In [None]:
import stanza

Installing stanza takes ages. There are google colab notebooks available that document the usage.

In [None]:
# Download an English model into the default directory
print("Downloading English model...")
stanza.download("en")

# Pipeline
Stanza offers pipelines similarly to spaCy.

In [None]:
# Build an English pipeline, with all processors by default
print("Building an English pipeline...")
en_nlp = stanza.Pipeline("en")

# Sentencize, Tokenize, Lemma

In [None]:
# Processing English text
en_doc = en_nlp("Barack Obama was born in Hawaii.  He was elected president in 2008.")
for i, sent in enumerate(en_doc.sentences):
    print("[Sentence {}]".format(i + 1))
    for word in sent.words:
        print(
            "{:12s}\t{:12s}\t{:6s}\t{:d}\t{:12s}".format(
                word.text, word.lemma, word.pos, word.head, word.deprel
            )
        )
    print("")

In [None]:
nlp = stanza.Pipeline(lang="en", processors="tokenize")
doc = nlp("This is a test sentence for stanza.
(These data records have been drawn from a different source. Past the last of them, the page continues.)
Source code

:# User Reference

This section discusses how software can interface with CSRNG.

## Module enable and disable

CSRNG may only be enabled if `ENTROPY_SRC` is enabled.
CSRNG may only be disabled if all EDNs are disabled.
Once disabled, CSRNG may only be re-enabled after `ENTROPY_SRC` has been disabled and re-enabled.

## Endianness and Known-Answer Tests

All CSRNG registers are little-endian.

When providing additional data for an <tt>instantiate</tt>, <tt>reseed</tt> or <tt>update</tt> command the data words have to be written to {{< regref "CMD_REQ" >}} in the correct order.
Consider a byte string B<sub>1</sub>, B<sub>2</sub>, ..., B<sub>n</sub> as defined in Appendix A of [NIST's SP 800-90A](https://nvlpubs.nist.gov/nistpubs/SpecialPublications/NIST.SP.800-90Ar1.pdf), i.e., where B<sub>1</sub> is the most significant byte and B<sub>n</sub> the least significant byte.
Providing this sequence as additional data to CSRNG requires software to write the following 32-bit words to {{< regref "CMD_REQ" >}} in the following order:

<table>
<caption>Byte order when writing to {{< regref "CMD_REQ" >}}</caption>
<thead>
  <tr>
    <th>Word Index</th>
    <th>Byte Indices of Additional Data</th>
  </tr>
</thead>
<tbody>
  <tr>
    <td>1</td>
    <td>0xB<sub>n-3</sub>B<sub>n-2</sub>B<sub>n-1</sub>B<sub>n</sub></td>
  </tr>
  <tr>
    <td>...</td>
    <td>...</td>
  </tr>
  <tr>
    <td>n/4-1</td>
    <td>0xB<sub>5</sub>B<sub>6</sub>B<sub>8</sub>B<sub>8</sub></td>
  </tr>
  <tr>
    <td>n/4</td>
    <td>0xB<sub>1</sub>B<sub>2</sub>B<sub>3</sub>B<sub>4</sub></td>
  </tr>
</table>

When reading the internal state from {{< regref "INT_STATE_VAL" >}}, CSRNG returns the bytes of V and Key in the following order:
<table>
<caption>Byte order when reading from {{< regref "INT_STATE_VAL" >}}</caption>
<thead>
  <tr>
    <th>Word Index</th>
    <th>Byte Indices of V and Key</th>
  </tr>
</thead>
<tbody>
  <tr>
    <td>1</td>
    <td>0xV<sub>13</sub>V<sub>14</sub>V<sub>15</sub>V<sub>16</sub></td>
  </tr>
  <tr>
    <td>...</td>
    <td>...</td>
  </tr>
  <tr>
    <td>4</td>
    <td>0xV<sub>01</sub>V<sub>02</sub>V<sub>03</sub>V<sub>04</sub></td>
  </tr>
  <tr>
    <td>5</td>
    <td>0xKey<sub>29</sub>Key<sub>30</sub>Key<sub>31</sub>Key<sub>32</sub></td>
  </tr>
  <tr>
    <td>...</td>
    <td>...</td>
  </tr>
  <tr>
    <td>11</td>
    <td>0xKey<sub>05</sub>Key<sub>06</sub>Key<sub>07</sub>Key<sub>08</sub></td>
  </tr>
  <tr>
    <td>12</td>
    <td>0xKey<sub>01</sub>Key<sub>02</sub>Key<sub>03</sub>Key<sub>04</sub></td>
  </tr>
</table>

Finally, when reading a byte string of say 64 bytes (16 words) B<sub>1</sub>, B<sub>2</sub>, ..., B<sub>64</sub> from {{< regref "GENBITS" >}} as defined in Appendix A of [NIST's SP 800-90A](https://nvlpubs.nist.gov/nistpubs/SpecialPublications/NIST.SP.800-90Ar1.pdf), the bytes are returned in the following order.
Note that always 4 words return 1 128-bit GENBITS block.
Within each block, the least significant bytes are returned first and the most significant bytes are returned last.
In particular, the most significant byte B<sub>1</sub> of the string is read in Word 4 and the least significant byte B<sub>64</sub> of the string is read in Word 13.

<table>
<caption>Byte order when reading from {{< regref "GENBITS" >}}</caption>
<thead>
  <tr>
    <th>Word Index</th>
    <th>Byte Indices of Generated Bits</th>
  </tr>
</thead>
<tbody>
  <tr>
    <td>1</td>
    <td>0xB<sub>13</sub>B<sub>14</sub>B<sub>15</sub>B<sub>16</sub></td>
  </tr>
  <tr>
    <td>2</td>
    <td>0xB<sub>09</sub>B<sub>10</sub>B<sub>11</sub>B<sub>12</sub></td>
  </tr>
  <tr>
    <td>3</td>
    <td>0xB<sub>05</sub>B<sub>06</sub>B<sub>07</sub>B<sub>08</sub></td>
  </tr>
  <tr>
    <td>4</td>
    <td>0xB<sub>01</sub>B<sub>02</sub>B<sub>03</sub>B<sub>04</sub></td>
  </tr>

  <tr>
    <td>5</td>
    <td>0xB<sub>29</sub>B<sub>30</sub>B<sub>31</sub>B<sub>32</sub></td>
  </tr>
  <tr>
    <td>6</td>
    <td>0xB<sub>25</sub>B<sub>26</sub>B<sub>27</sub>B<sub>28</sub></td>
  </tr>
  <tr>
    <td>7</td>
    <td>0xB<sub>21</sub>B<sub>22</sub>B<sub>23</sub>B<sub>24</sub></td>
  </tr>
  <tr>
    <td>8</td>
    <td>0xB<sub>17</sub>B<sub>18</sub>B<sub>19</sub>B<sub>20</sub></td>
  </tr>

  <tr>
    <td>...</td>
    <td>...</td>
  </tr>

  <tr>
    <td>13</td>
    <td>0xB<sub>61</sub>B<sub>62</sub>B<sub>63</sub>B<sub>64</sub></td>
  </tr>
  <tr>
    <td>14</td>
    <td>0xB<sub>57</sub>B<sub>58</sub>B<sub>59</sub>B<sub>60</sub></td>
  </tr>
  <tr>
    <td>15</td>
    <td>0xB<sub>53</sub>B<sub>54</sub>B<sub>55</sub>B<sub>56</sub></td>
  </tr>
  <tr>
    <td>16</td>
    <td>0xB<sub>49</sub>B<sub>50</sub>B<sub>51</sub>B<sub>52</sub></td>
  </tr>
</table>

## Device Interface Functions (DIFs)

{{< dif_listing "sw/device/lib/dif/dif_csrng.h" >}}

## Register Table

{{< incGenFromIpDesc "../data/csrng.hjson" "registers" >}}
This is another sentence.")
for i, sentence in enumerate(doc.sentences):
    print(f"====== Sentence {i+1} tokens =======")
    print(
        *[f"id: {token.id}\ttext: {token.text}" for token in sentence.tokens], sep="\n"
    )

In [None]:
print([sentence.text for sentence in doc.sentences])

In [None]:
nlp = stanza.Pipeline(lang="en", processors="tokenize", tokenize_no_ssplit=True)
doc = nlp("This is a sentence.\n\nThis is a second. This is a third.")
for i, sentence in enumerate(doc.sentences):
    print(f"====== Sentence {i+1} tokens =======")
    print(
        *[f"id: {token.id}\ttext: {token.text}" for token in sentence.tokens], sep="\n"
    )

## Can also use spaCy for english tokenization in its pipeline

In [None]:
nlp = stanza.Pipeline(
    lang="en", processors={"tokenize": "spacy"}
)  # spaCy tokenizer is currently only allowed in English pipeline.
doc = nlp("This is a test sentence for stanza. This is another sentence.")
for i, sentence in enumerate(doc.sentences):
    print(f"====== Sentence {i+1} tokens =======")
    print(
        *[f"id: {token.id}\ttext: {token.text}" for token in sentence.tokens], sep="\n"
    )

In [None]:
nlp = stanza.Pipeline(
    lang="en", processors="tokenize,mwt,pos,lemma"
)  # the warning about mwt ('multi-word token') will be
# triggered in English and Chinese, for example, that
# do not have mwt
doc = nlp("Barack Obama was born in Hawaii.")
print(
    *[
        f'word: {word.text+" "}\tlemma: {word.lemma}'
        for sent in doc.sentences
        for word in sent.words
    ],
    sep="\n",
)

Lemmatizer can be improved by loading specific dictionary that the user provides.

# Part-of-speech, morphological

# Dependency

# Constituency 

# Named entities

Utilize entity recognition (NER) module to identify spans of particular entity type. Running the [NERProcessor](https://stanfordnlp.github.io/stanza/ner.html) requires the [TokenizeProcessor](https://stanfordnlp.github.io/stanza/tokenize.html). After the pipeline was run the named entities can be accessed via Doc.ents.

In [None]:
from collections import defaultdict

path = "../data/Original/iued_test_original.txt"

with open(path, "r") as file:
    data = file.read().replace("\n", "")

In [None]:
nlp = stanza.Pipeline(lang="en", processors="tokenize, ner")
doc = nlp(data)
print(*["entity:{} \ttype:{}".format(ent.text, ent.type) for ent in doc.ents], sep="\n")

In [None]:
def named_entities_stanza(doc):

    named_entities = defaultdict(list)

    for i, ent in enumerate(doc.ents):
        # add the entities label, start index and end index to the dictionary
        named_entities["Text: {} |Label: {}".format(ent.text, ent.type)].append(
            [ent.start_char, ent.end_char, i]
        )

    return named_entities

Stanza doesnt seem to support the labeling using a corpus wide indexing, instead giving the found entity tokens Ids based
on their position in their respective sentence. So using the definite start and end chars seems more appropriate?

In [None]:
named_ent = named_entities_stanza(doc)

In [None]:
print(named_ent)

In [None]:
for elem in named_ent["Text: Audi |Label: ORG"]:
    print(data[elem[0] - 20 : elem[1] + 20])

In [None]:
print(doc.ents)